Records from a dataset
###

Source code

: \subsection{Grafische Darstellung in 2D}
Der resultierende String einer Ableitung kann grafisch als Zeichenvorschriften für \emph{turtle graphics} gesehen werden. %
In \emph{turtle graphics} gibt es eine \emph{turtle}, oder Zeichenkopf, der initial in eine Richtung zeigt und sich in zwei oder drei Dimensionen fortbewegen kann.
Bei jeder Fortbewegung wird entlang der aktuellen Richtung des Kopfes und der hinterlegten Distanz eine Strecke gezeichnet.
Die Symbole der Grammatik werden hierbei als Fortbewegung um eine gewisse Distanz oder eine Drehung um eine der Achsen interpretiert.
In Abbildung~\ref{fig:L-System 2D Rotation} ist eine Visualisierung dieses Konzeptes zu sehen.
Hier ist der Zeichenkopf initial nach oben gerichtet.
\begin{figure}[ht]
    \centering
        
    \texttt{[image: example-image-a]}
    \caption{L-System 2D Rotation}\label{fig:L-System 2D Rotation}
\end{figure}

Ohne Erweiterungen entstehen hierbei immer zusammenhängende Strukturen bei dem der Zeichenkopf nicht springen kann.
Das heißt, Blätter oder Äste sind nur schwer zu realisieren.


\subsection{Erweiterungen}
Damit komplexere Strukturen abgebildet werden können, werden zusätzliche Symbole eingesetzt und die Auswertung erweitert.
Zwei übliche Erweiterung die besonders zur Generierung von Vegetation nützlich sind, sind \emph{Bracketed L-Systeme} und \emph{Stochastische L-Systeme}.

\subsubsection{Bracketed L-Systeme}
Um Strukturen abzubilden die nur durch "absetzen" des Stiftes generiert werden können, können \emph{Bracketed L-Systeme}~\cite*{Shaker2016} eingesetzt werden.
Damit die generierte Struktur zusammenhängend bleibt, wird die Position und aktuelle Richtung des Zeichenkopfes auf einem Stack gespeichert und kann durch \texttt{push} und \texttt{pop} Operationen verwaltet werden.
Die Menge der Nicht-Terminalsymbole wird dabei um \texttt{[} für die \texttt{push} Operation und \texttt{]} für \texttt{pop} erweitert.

###

▶ **YOUR GOAL**
A bare number is the whole answer: how many lines in the entries contain "durch"?

▶ **EXERCISE SOLUTION**
2